■ Aim of the task ■
Set down a word-for-word copy of the data below, limited to the lines from the first through the line with "For a language".

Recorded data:

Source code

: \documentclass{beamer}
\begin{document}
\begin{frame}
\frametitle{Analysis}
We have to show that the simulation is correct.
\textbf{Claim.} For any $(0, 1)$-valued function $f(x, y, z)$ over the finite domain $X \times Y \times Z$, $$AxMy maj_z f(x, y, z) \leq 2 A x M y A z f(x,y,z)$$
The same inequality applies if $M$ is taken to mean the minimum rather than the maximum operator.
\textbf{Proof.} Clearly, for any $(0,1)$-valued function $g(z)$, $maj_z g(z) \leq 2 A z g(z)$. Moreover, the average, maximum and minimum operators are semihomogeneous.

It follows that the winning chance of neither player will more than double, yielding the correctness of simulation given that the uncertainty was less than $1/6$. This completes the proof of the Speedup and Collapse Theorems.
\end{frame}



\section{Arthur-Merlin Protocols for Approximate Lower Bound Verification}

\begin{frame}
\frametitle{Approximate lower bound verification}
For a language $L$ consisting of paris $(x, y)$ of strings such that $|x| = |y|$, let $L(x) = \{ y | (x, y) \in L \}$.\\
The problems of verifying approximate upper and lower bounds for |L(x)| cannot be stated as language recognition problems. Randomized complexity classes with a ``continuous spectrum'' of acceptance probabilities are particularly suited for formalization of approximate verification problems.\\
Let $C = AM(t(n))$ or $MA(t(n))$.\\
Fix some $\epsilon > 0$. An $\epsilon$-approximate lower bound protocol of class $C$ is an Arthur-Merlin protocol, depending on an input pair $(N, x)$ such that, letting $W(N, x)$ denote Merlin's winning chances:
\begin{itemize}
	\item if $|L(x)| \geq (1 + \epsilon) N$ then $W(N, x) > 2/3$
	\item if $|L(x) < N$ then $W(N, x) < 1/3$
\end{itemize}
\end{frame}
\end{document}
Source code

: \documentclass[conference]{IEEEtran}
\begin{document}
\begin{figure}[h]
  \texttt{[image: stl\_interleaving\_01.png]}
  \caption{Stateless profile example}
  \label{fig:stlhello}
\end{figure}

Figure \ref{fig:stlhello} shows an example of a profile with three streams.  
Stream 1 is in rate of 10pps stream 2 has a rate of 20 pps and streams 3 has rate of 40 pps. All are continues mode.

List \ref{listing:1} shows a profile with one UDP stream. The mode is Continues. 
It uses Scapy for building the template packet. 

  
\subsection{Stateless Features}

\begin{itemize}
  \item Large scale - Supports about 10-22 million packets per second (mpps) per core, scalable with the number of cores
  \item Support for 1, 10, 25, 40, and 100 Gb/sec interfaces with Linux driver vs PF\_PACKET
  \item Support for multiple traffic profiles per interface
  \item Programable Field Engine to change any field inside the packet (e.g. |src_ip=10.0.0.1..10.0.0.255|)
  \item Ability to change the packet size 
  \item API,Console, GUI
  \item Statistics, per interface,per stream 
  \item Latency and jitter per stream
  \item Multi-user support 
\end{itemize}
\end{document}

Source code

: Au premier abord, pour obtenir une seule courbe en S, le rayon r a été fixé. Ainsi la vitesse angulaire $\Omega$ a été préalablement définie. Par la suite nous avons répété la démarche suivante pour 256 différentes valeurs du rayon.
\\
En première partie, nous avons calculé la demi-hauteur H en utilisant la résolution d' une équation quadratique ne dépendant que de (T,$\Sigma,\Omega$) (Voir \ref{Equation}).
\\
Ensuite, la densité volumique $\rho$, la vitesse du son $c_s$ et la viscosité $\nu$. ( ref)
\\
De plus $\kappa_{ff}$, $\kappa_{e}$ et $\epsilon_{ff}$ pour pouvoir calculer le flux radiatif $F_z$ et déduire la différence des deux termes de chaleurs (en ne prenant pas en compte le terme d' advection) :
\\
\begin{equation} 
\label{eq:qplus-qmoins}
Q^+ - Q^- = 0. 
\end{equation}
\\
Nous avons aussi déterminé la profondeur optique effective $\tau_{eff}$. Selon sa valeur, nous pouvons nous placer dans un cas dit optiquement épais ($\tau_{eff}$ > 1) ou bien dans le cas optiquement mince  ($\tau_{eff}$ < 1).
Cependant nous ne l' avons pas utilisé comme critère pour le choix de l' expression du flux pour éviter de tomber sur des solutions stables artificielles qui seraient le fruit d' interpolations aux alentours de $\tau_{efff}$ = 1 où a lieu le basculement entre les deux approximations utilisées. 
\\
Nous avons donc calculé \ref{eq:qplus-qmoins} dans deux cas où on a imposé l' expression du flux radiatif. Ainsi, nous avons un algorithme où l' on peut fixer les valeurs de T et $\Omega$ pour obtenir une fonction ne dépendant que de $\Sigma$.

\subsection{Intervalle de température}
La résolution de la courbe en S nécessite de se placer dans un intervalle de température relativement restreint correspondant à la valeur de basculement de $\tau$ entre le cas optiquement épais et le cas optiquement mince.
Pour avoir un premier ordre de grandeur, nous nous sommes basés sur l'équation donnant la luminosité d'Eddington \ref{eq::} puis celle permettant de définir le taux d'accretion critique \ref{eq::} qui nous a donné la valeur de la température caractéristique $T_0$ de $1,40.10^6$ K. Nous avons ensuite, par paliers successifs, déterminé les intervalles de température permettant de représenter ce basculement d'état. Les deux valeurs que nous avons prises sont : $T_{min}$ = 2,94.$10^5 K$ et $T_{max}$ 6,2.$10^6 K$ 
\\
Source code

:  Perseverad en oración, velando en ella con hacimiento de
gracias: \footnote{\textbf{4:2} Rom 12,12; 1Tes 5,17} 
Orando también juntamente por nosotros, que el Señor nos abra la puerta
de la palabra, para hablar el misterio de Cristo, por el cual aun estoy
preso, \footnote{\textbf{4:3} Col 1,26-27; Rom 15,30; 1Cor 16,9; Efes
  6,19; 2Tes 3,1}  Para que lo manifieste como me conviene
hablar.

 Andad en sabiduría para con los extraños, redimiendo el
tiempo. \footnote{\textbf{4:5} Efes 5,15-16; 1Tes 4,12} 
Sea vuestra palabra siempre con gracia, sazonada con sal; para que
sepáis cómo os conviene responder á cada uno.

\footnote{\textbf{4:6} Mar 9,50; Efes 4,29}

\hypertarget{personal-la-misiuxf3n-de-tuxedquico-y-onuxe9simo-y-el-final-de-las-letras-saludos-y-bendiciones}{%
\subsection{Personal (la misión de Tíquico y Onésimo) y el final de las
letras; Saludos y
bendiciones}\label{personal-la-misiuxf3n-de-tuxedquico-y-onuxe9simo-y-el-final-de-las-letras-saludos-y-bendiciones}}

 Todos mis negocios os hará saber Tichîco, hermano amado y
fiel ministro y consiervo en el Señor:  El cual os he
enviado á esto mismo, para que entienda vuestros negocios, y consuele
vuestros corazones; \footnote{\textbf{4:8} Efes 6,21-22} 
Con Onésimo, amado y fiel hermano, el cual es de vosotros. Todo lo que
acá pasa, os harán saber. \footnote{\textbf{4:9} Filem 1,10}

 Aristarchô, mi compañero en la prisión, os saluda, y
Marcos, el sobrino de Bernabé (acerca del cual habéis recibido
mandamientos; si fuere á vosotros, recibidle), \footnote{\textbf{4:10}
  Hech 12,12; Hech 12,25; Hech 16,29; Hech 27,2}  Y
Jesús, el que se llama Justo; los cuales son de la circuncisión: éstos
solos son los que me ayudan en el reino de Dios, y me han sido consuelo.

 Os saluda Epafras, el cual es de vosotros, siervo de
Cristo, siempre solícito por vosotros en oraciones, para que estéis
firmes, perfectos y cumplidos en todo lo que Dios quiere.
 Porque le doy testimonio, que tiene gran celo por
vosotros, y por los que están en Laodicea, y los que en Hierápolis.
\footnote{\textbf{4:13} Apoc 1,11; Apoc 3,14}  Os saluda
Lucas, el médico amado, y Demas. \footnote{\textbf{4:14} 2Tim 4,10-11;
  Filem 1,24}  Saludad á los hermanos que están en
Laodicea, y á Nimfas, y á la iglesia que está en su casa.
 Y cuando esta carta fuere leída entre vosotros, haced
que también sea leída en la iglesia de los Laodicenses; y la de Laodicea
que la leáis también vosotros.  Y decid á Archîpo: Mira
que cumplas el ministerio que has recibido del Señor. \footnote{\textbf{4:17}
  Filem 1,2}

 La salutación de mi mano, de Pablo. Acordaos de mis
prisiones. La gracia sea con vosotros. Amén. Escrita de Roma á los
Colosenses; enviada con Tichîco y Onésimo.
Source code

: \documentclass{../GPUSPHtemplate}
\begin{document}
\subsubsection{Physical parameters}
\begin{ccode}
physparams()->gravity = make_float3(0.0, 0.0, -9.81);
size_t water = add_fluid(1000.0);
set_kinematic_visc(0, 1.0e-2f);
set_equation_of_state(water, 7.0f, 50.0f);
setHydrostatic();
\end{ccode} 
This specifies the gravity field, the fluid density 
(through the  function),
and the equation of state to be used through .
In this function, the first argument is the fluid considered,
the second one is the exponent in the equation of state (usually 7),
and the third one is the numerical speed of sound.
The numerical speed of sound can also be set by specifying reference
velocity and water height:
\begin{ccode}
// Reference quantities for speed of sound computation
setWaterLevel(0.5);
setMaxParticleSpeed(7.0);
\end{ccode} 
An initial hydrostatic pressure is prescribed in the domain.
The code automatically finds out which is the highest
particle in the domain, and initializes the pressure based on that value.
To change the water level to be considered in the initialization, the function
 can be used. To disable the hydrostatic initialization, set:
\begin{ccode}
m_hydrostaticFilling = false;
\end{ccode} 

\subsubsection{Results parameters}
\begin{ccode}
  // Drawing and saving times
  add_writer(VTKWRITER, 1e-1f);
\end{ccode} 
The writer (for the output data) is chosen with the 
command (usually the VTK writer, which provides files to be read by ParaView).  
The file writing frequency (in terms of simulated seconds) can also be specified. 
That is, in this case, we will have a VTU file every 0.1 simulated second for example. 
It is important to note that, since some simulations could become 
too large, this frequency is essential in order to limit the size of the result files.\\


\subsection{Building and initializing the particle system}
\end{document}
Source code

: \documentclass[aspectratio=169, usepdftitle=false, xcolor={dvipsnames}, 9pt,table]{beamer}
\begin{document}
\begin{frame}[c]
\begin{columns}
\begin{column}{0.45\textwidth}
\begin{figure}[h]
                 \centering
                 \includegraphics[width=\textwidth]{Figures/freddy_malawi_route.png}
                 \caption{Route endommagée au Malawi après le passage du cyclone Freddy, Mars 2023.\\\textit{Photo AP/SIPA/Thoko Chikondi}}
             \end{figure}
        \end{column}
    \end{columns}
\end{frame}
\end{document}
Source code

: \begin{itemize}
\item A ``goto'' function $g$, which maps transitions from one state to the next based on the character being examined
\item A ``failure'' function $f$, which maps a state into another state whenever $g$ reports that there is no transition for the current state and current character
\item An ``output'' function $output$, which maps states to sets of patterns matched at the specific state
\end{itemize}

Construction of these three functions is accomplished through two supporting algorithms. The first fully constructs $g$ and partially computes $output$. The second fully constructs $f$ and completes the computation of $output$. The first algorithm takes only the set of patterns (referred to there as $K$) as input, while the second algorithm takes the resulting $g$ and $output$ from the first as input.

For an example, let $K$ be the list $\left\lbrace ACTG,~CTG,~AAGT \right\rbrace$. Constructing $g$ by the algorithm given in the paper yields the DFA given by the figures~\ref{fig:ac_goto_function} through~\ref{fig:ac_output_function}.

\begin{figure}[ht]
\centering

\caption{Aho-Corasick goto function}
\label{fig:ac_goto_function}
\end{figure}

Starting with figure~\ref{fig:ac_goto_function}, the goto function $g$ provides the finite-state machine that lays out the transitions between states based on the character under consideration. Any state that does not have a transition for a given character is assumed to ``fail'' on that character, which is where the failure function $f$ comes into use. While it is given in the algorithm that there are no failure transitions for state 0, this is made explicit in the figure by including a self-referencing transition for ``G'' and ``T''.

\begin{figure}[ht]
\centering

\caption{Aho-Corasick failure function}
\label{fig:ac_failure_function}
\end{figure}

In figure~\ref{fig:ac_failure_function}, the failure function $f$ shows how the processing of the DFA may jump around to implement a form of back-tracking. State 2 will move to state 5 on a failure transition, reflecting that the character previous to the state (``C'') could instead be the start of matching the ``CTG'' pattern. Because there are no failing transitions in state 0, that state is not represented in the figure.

■ Output for this exercise ■
Source code

: \documentclass{beamer}
\begin{document}
\begin{frame}
\frametitle{Analysis}
We have to show that the simulation is correct.
\textbf{Claim.} For any $(0, 1)$-valued function $f(x, y, z)$ over the finite domain $X \times Y \times Z$, $$AxMy maj_z f(x, y, z) \leq 2 A x M y A z f(x,y,z)$$
The same inequality applies if $M$ is taken to mean the minimum rather than the maximum operator.
\textbf{Proof.} Clearly, for any $(0,1)$-valued function $g(z)$, $maj_z g(z) \leq 2 A z g(z)$. Moreover, the average, maximum and minimum operators are semihomogeneous.

It follows that the winning chance of neither player will more than double, yielding the correctness of simulation given that the uncertainty was less than $1/6$. This completes the proof of the Speedup and Collapse Theorems.
\end{frame}



\section{Arthur-Merlin Protocols for Approximate Lower Bound Verification}

\begin{frame}
\frametitle{Approximate lower bound verification}
For a language $L$ consisting of paris $(x, y)$ of strings such that $|x| = |y|$, let $L(x) = \{ y | (x, y) \in L \}$.\\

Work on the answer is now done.